------ DATA FOR PROCESSING ------
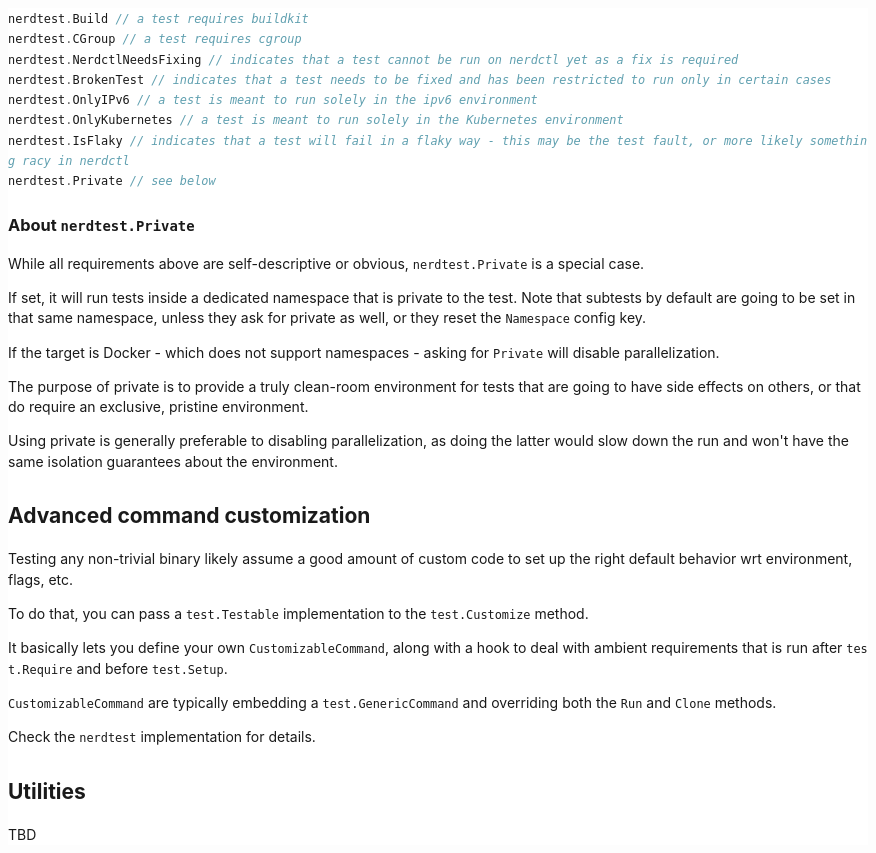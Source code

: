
 ```go
nerdtest.Build // a test requires buildkit
nerdtest.CGroup // a test requires cgroup
nerdtest.NerdctlNeedsFixing // indicates that a test cannot be run on nerdctl yet as a fix is required
nerdtest.BrokenTest // indicates that a test needs to be fixed and has been restricted to run only in certain cases
nerdtest.OnlyIPv6 // a test is meant to run solely in the ipv6 environment
nerdtest.OnlyKubernetes // a test is meant to run solely in the Kubernetes environment
nerdtest.IsFlaky // indicates that a test will fail in a flaky way - this may be the test fault, or more likely something racy in nerdctl
nerdtest.Private // see below
```

### About `nerdtest.Private`

While all requirements above are self-descriptive or obvious, `nerdtest.Private` is  a
special case.

If set, it will run tests inside a dedicated namespace that is private to the test.
Note that subtests by default are going to be set in that same namespace, unless they
ask for private as well, or they reset the `Namespace` config key.

If the target is Docker - which does not support namespaces - asking for `Private`
will disable parallelization.

The purpose of private is to provide a truly clean-room environment for tests
that are going to have side effects on others, or that do require an exclusive, pristine
environment.

Using private is generally preferable to disabling parallelization, as doing the latter
would slow down the run and won't have the same isolation guarantees about the environment.

## Advanced command customization

Testing any non-trivial binary likely assume a good amount of custom code
to set up the right default behavior wrt environment, flags, etc.

To do that, you can pass a `test.Testable` implementation to the `test.Customize` method.

It basically lets you define your own `CustomizableCommand`, along with a hook to deal with
ambient requirements that is run after `test.Require` and before `test.Setup`.

`CustomizableCommand` are typically embedding a `test.GenericCommand` and overriding both the
`Run` and `Clone` methods.

Check the `nerdtest` implementation for details.

## Utilities

TBD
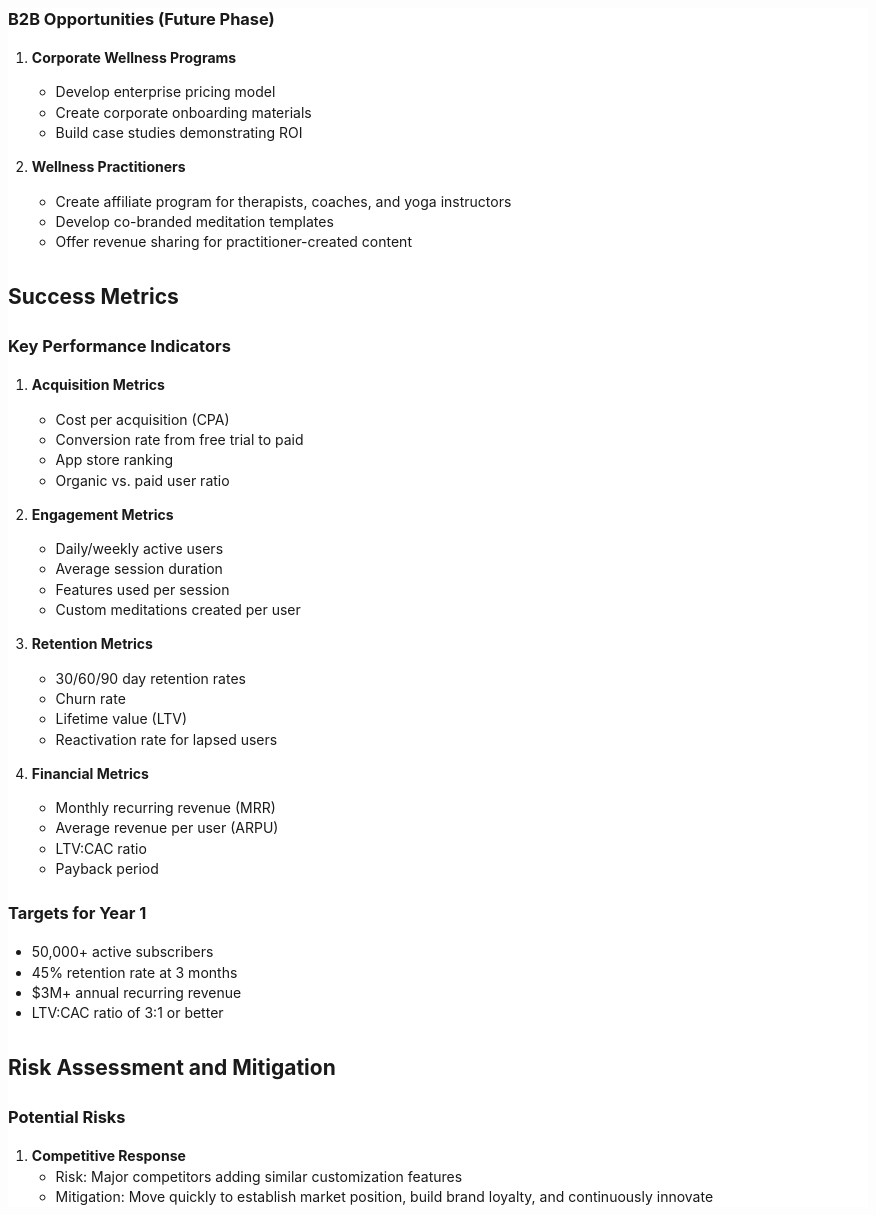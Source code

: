 ### B2B Opportunities (Future Phase)

1. **Corporate Wellness Programs**
   - Develop enterprise pricing model
   - Create corporate onboarding materials
   - Build case studies demonstrating ROI

2. **Wellness Practitioners**
   - Create affiliate program for therapists, coaches, and yoga instructors
   - Develop co-branded meditation templates
   - Offer revenue sharing for practitioner-created content

## Success Metrics

### Key Performance Indicators

1. **Acquisition Metrics**
   - Cost per acquisition (CPA)
   - Conversion rate from free trial to paid
   - App store ranking
   - Organic vs. paid user ratio

2. **Engagement Metrics**
   - Daily/weekly active users
   - Average session duration
   - Features used per session
   - Custom meditations created per user

3. **Retention Metrics**
   - 30/60/90 day retention rates
   - Churn rate
   - Lifetime value (LTV)
   - Reactivation rate for lapsed users

4. **Financial Metrics**
   - Monthly recurring revenue (MRR)
   - Average revenue per user (ARPU)
   - LTV:CAC ratio
   - Payback period

### Targets for Year 1

- 50,000+ active subscribers
- 45% retention rate at 3 months
- $3M+ annual recurring revenue
- LTV:CAC ratio of 3:1 or better

## Risk Assessment and Mitigation

### Potential Risks

1. **Competitive Response**
   - Risk: Major competitors adding similar customization features
   - Mitigation: Move quickly to establish market position, build brand loyalty, and continuously innovate
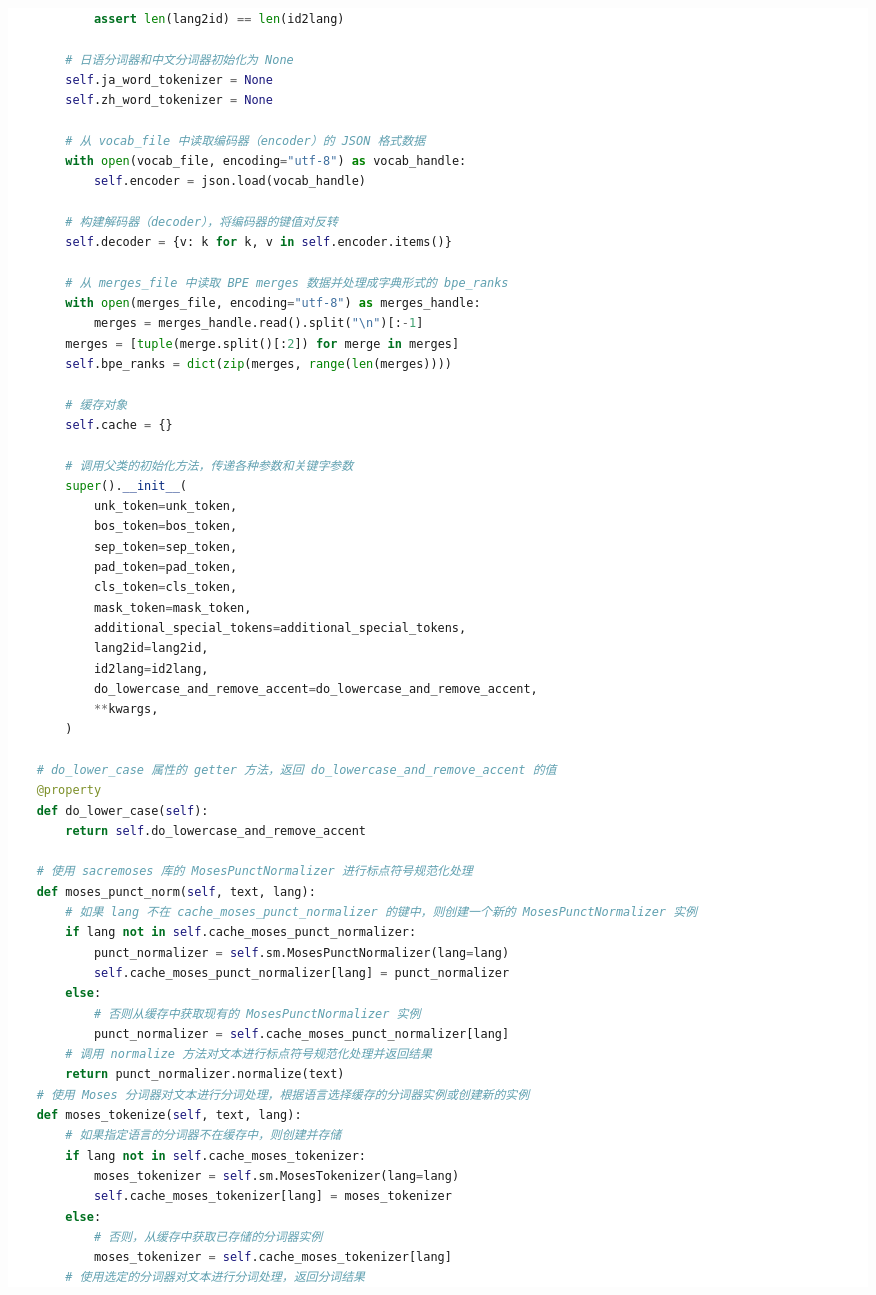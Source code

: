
 ```py
            assert len(lang2id) == len(id2lang)

        # 日语分词器和中文分词器初始化为 None
        self.ja_word_tokenizer = None
        self.zh_word_tokenizer = None

        # 从 vocab_file 中读取编码器（encoder）的 JSON 格式数据
        with open(vocab_file, encoding="utf-8") as vocab_handle:
            self.encoder = json.load(vocab_handle)

        # 构建解码器（decoder），将编码器的键值对反转
        self.decoder = {v: k for k, v in self.encoder.items()}

        # 从 merges_file 中读取 BPE merges 数据并处理成字典形式的 bpe_ranks
        with open(merges_file, encoding="utf-8") as merges_handle:
            merges = merges_handle.read().split("\n")[:-1]
        merges = [tuple(merge.split()[:2]) for merge in merges]
        self.bpe_ranks = dict(zip(merges, range(len(merges))))

        # 缓存对象
        self.cache = {}

        # 调用父类的初始化方法，传递各种参数和关键字参数
        super().__init__(
            unk_token=unk_token,
            bos_token=bos_token,
            sep_token=sep_token,
            pad_token=pad_token,
            cls_token=cls_token,
            mask_token=mask_token,
            additional_special_tokens=additional_special_tokens,
            lang2id=lang2id,
            id2lang=id2lang,
            do_lowercase_and_remove_accent=do_lowercase_and_remove_accent,
            **kwargs,
        )

    # do_lower_case 属性的 getter 方法，返回 do_lowercase_and_remove_accent 的值
    @property
    def do_lower_case(self):
        return self.do_lowercase_and_remove_accent

    # 使用 sacremoses 库的 MosesPunctNormalizer 进行标点符号规范化处理
    def moses_punct_norm(self, text, lang):
        # 如果 lang 不在 cache_moses_punct_normalizer 的键中，则创建一个新的 MosesPunctNormalizer 实例
        if lang not in self.cache_moses_punct_normalizer:
            punct_normalizer = self.sm.MosesPunctNormalizer(lang=lang)
            self.cache_moses_punct_normalizer[lang] = punct_normalizer
        else:
            # 否则从缓存中获取现有的 MosesPunctNormalizer 实例
            punct_normalizer = self.cache_moses_punct_normalizer[lang]
        # 调用 normalize 方法对文本进行标点符号规范化处理并返回结果
        return punct_normalizer.normalize(text)
    # 使用 Moses 分词器对文本进行分词处理，根据语言选择缓存的分词器实例或创建新的实例
    def moses_tokenize(self, text, lang):
        # 如果指定语言的分词器不在缓存中，则创建并存储
        if lang not in self.cache_moses_tokenizer:
            moses_tokenizer = self.sm.MosesTokenizer(lang=lang)
            self.cache_moses_tokenizer[lang] = moses_tokenizer
        else:
            # 否则，从缓存中获取已存储的分词器实例
            moses_tokenizer = self.cache_moses_tokenizer[lang]
        # 使用选定的分词器对文本进行分词处理，返回分词结果
```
------
WORK INSTRUCTIONS ▸
Copy each line from the data that features the string "paid".

ANSWER SECTION ▸
   - Conversion rate from free trial to paid
   - Organic vs. paid user ratio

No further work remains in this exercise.